We can't fight that kind of power on our own. Not with Brandon's security team, not with Solange's research and tech skills, not even with Elias's connections. We need federal authority, subpoena power, the ability to freeze assets and compel testimony from people who think they're untouchable.

That's what Agent Reeves represents. The only real path to safety.

"Jax?" Lana's voice pulls me back to the present. "What is it?"

I look up from my phone, meet her eyes. "Elias just sent me contact information for someone who can help us. FBI. Special Agent Monica Reeves. He says if you're still willing to go after The Glasshouse, she's the right person."

Lana crosses to where I'm standing and reads the message over my shoulder. "What does he mean, she's been building a case?"

"The Glasshouse has been on federal radar for years, but they're too well-protected for normal investigation methods. Reeves has been trying to gather enough evidence to move forward but hasn't had access to the kind of documentation we have." I pocket my phone, turning to face her fully. "The files Solange decoded from Gabriel's offshore accounts—names, transactions, blackmail material—that's what Reeves needs. But Lana, this isn't something we can take back once we start. This means federal investigation, grand jury testimony, your connection to Gabriel getting examined in detail. They'll want to know everything about how you got access to his files, why you're turning them over now, what you knew about his involvement."

"I didn't know anything." Her jaw tightens with the frustration of being questioned about complicity in crimes shedidn't commit. "Gabriel kept me isolated, controlled everything I saw. I only found out about The Glasshouse after he died, when Solange started digging through the drive I found."

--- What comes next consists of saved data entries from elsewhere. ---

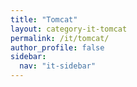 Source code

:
 ```yaml
---
title: "Tomcat"
layout: category-it-tomcat
permalink: /it/tomcat/
author_profile: false
sidebar:
  nav: "it-sidebar"
---
```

"I know that. But the FBI will need to verify it. They'll interview you multiple times, cross-reference your testimony against the evidence, make sure you're not trying to protect anyone." I watch her process this reality, see the moment she decides it's worth the scrutiny if it means eliminating the threat. "Elias is vouching for us, which helps. But this is still a massive undertaking. The kind of people named in the files Solange recently decoded have resources, lawyers, political connections. They'll fight back."

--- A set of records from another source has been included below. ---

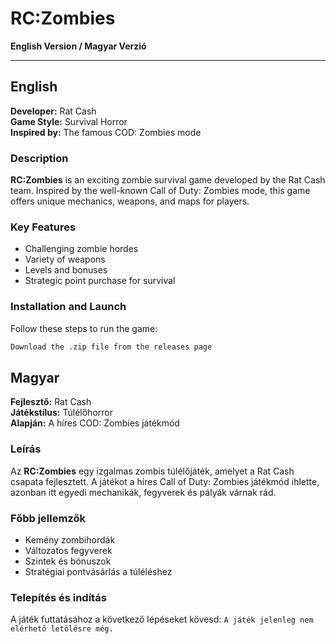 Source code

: # RC:Zombies

**English Version / Magyar Verzió**

---

## English

**Developer:** Rat Cash  
**Game Style:** Survival Horror  
**Inspired by:** The famous COD: Zombies mode

### Description

**RC:Zombies** is an exciting zombie survival game developed by the Rat Cash team. Inspired by the well-known Call of Duty: Zombies mode, this game offers unique mechanics, weapons, and maps for players.

### Key Features

- Challenging zombie hordes
- Variety of weapons
- Levels and bonuses
- Strategic point purchase for survival

### Installation and Launch

Follow these steps to run the game:
   ```bash
   Download the .zip file from the releases page
   ```


## Magyar

**Fejlesztő:** Rat Cash<br>
**Játékstílus:** Túlélőhorror<br>
**Alapján:** A híres COD: Zombies játékmód<br>

### Leírás
Az **RC:Zombies** egy izgalmas zombis túlélőjáték, amelyet a Rat Cash csapata fejlesztett. A játékot a híres Call of Duty: Zombies játékmód ihlette, azonban itt egyedi mechanikák, fegyverek és pályák várnak rád.

### Főbb jellemzők

- Kemény zombihordák
- Változatos fegyverek
- Szintek és bónuszok
- Stratégiai pontvásárlás a túléléshez
  
### Telepítés és indítás
A játék futtatásához a következő lépéseket kövesd:
    ```
    A játék jelenleg nem elérhető letölésre még.
    ```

"Let them fight." Her voice carries the steel I've come to love. "They tried to kill me, Jax. They sent Reese to execute me in a parking garage because they decided I was too dangerous to let live. I'm done being afraid of powerful men who think they can eliminate anyone who threatens their interests."

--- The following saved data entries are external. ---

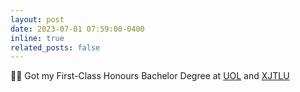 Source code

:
 ```yaml
---
layout: post
date: 2023-07-01 07:59:00-0400
inline: true
related_posts: false
---
```


🎉🎉 Got my First-Class Honours Bachelor Degree at [UOL](https://www.liverpool.ac.uk/) and [XJTLU](https://www.xjtlu.edu.cn/en)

This is exactly why I fell in love with her. Not because she's fearless, but because she chooses courage despite being terrified.

"After we settle in here, we'll call her," Lana continues, already making decisions about timeline and strategy. "Agent Reeves can walk us through what she needs. Solange has been organizing everything by category—financial transactions, communications, blackmail files, connections to specific operations. The encryption on some of the deeper files is sophisticated, but if Reeves has access to federal resources, her team should be able to decrypt what Solange couldn't break on her own."

I nod, appreciating how quickly she's shifting into operational mode. "Reeves will need complete access to everything. Not just the decoded files, but the original encrypteddata, any passwords or security keys Gabriel kept, information about his offshore accounts and how he moved money through shell corporations."

"Which means Solange needs to be part of this conversation." Lana pulls out her own phone, starts composing a message. "She's been living in those files for weeks. She knows the structure better than anyone. I’m sending this new development to her, so she’ll be ready."

"There's something else Elias told me when we initially spoke about it." I hesitate, knowing this part will be harder for her to hear. "Once the FBI moves forward, you'll likely be placed under protective custody until the major arrests are made. The Glasshouse will know who provided the evidence. They'll put in more effort to get to you."